Problem requirements: The answer must be every line of the records below that contains the word "Level", copied out.

Saved entries:
Content starts

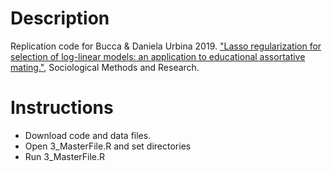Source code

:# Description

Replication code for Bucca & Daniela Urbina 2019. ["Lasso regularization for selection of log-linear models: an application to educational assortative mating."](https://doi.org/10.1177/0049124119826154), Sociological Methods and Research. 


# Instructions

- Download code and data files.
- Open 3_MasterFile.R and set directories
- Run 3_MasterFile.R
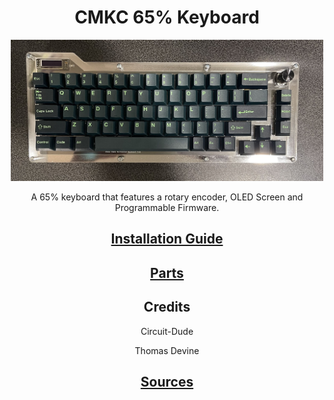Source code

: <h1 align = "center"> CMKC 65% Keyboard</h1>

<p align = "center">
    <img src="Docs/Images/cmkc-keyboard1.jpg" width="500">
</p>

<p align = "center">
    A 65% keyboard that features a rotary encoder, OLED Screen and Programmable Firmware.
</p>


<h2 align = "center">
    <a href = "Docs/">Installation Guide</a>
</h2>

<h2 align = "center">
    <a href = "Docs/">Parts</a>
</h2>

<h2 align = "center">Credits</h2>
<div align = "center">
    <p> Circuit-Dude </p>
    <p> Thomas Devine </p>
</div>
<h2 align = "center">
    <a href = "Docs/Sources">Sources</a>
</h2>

Content ends
Content starts

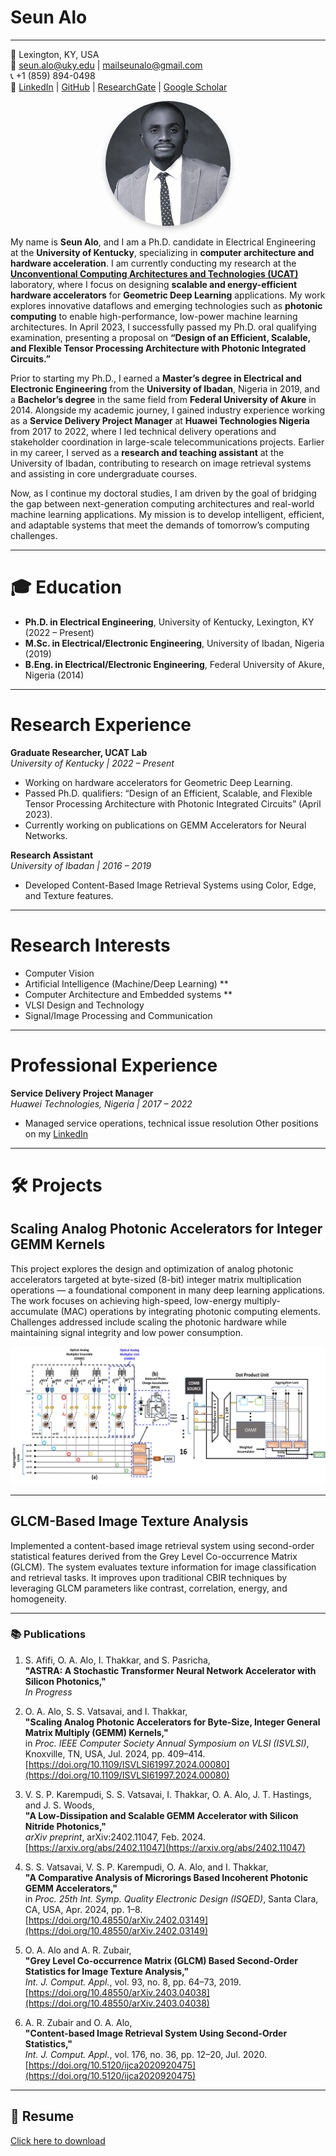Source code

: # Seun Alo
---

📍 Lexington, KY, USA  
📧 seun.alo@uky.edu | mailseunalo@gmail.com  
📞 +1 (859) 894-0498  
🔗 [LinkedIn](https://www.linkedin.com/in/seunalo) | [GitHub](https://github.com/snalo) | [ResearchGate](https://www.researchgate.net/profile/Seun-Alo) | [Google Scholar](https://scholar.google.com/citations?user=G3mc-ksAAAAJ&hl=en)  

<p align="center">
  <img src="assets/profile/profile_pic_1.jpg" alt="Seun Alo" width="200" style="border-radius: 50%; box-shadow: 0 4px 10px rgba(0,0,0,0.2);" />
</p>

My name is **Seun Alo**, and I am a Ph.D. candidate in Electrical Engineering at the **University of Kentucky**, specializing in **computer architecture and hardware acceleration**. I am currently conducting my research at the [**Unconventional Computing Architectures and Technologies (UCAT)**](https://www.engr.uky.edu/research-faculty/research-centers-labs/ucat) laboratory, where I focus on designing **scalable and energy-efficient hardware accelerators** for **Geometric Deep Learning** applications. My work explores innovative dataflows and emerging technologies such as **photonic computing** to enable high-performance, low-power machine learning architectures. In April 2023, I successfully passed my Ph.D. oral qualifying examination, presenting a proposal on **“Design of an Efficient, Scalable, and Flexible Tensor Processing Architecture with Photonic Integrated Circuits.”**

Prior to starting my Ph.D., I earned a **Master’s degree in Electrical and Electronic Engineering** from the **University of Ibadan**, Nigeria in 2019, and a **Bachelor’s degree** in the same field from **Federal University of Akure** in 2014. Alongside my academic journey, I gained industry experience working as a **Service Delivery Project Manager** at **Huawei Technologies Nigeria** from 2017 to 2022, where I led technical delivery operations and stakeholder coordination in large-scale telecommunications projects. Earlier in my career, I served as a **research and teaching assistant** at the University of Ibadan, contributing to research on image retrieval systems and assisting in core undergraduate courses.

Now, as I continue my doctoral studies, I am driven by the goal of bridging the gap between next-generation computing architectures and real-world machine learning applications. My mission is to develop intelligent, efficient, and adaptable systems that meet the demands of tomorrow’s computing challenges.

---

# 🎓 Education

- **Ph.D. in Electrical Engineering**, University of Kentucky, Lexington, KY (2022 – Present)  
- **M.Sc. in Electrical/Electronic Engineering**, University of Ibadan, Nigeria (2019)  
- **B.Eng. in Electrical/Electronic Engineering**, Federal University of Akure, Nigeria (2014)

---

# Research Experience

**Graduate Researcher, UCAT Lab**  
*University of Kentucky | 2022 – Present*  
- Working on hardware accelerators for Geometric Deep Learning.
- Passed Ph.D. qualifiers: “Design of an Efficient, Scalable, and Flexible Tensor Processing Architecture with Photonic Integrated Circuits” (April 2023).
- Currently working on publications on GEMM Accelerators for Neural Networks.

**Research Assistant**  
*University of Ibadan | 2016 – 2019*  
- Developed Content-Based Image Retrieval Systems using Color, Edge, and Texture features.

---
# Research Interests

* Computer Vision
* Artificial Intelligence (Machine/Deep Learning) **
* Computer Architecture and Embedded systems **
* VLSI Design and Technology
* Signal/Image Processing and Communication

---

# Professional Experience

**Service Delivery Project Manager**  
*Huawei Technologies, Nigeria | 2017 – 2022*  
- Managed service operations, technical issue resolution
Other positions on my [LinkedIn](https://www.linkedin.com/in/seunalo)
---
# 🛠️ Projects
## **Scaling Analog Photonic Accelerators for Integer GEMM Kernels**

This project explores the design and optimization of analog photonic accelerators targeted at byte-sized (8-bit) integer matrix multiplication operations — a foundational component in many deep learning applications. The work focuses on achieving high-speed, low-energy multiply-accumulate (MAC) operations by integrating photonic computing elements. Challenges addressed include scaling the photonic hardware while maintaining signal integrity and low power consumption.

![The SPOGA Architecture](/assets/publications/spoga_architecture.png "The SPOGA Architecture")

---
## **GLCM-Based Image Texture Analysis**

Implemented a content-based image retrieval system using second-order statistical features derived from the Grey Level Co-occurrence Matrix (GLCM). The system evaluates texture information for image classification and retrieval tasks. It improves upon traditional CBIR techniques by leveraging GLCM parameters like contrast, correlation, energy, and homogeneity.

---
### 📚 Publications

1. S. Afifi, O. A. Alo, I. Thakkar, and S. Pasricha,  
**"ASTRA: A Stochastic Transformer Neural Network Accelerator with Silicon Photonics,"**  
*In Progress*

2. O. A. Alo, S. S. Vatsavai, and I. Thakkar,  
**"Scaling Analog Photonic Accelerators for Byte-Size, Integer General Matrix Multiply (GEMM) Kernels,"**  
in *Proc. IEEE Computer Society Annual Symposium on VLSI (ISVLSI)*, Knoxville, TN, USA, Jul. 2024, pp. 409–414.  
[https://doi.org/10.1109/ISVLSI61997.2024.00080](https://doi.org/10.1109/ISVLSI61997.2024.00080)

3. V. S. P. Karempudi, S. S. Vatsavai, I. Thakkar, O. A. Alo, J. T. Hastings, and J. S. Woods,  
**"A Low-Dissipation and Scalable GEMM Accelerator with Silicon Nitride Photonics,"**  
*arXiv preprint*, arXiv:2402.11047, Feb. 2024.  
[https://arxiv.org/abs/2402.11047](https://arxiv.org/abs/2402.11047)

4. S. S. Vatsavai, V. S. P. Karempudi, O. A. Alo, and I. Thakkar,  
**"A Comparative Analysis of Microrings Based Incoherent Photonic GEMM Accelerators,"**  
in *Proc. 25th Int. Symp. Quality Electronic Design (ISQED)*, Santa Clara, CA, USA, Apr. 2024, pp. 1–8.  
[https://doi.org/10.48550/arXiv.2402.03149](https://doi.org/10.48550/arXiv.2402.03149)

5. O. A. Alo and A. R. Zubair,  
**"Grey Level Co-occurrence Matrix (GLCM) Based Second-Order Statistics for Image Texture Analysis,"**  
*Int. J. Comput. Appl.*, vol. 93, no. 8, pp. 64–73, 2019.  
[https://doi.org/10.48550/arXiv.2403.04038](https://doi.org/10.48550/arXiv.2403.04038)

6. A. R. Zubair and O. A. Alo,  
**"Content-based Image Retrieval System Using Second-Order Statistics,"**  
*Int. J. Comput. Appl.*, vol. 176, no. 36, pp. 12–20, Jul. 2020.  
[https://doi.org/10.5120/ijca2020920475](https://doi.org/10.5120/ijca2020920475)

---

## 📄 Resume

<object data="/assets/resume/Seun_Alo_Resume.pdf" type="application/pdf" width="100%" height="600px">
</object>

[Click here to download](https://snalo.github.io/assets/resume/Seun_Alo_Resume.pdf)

Content ends

Written response:
Implemented a content-based image retrieval system using second-order statistical features derived from the Grey Level Co-occurrence Matrix (GLCM). The system evaluates texture information for image classification and retrieval tasks. It improves upon traditional CBIR techniques by leveraging GLCM parameters like contrast, correlation, energy, and homogeneity.
**"Grey Level Co-occurrence Matrix (GLCM) Based Second-Order Statistics for Image Texture Analysis,"**  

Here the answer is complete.